What the task requires >> Looking at the data that follows, count the lines containing the word "runs" and write down only that count.

Provided material >>

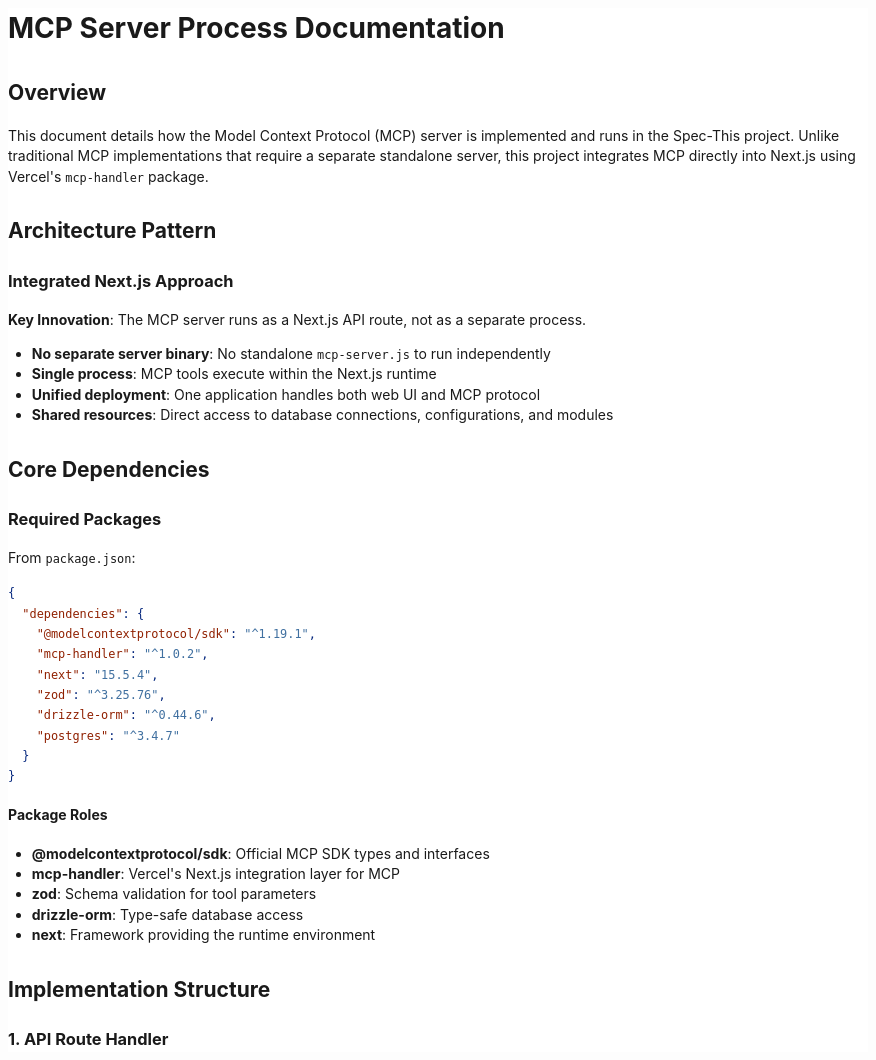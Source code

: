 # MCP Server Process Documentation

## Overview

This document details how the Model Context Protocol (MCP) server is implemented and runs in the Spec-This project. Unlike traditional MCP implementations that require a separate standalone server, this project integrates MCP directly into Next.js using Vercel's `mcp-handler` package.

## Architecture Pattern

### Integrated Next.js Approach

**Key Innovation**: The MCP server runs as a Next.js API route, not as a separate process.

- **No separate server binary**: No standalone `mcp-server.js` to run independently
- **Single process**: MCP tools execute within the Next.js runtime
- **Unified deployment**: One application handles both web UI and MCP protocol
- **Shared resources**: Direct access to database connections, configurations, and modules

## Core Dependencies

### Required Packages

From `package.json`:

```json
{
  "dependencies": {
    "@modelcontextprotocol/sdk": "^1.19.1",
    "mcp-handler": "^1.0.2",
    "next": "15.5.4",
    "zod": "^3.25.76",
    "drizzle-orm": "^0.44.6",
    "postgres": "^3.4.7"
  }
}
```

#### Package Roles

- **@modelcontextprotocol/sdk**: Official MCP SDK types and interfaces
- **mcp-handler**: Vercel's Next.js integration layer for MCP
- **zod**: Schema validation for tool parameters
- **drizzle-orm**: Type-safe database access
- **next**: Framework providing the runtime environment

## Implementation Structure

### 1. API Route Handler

Task output >> 2